__WORK INSTRUCTIONS__: From first line to last, output the records below exactly.

__RECORDS PROVIDED__:
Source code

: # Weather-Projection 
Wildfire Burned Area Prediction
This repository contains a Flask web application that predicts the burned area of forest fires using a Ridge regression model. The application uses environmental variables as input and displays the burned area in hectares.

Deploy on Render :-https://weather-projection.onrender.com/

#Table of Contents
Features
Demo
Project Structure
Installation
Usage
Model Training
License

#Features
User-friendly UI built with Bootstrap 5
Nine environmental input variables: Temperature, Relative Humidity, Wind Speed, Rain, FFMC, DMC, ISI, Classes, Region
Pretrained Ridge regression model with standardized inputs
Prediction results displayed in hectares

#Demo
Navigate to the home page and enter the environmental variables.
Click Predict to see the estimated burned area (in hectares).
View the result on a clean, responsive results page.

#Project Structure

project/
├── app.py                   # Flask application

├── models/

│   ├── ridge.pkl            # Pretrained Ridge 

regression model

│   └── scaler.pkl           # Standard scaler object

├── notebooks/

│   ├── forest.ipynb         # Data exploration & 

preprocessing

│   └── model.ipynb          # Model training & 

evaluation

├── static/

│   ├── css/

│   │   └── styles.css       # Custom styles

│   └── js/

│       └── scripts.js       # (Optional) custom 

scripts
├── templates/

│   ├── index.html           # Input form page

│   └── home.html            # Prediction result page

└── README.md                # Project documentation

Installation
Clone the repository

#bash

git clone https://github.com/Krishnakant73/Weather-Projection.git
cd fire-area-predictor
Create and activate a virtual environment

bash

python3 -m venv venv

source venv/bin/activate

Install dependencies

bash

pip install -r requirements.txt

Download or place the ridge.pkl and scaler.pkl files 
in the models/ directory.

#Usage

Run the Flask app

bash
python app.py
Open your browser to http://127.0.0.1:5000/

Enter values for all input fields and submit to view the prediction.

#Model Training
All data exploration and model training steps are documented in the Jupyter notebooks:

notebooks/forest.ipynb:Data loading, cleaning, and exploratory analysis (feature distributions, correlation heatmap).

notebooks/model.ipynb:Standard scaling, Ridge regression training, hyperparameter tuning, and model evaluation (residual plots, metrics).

__EXERCISE ANSWER__:
Source code

: # Weather-Projection 
Wildfire Burned Area Prediction
This repository contains a Flask web application that predicts the burned area of forest fires using a Ridge regression model. The application uses environmental variables as input and displays the burned area in hectares.

Deploy on Render :-https://weather-projection.onrender.com/

#Table of Contents
Features
Demo
Project Structure
Installation
Usage
Model Training
License

#Features
User-friendly UI built with Bootstrap 5
Nine environmental input variables: Temperature, Relative Humidity, Wind Speed, Rain, FFMC, DMC, ISI, Classes, Region
Pretrained Ridge regression model with standardized inputs
Prediction results displayed in hectares

#Demo
Navigate to the home page and enter the environmental variables.
Click Predict to see the estimated burned area (in hectares).
View the result on a clean, responsive results page.

#Project Structure

project/
├── app.py                   # Flask application

├── models/

│   ├── ridge.pkl            # Pretrained Ridge 

regression model

│   └── scaler.pkl           # Standard scaler object

├── notebooks/

│   ├── forest.ipynb         # Data exploration & 

preprocessing

│   └── model.ipynb          # Model training & 

evaluation

├── static/

│   ├── css/

│   │   └── styles.css       # Custom styles

│   └── js/

│       └── scripts.js       # (Optional) custom 

scripts
├── templates/

│   ├── index.html           # Input form page

│   └── home.html            # Prediction result page

└── README.md                # Project documentation

Installation
Clone the repository

#bash

git clone https://github.com/Krishnakant73/Weather-Projection.git
cd fire-area-predictor
Create and activate a virtual environment

bash

python3 -m venv venv

source venv/bin/activate

Install dependencies

bash

pip install -r requirements.txt

Download or place the ridge.pkl and scaler.pkl files 
in the models/ directory.

#Usage

Run the Flask app

bash
python app.py
Open your browser to http://127.0.0.1:5000/

Enter values for all input fields and submit to view the prediction.

#Model Training
All data exploration and model training steps are documented in the Jupyter notebooks:

notebooks/forest.ipynb:Data loading, cleaning, and exploratory analysis (feature distributions, correlation heatmap).

notebooks/model.ipynb:Standard scaling, Ridge regression training, hyperparameter tuning, and model evaluation (residual plots, metrics).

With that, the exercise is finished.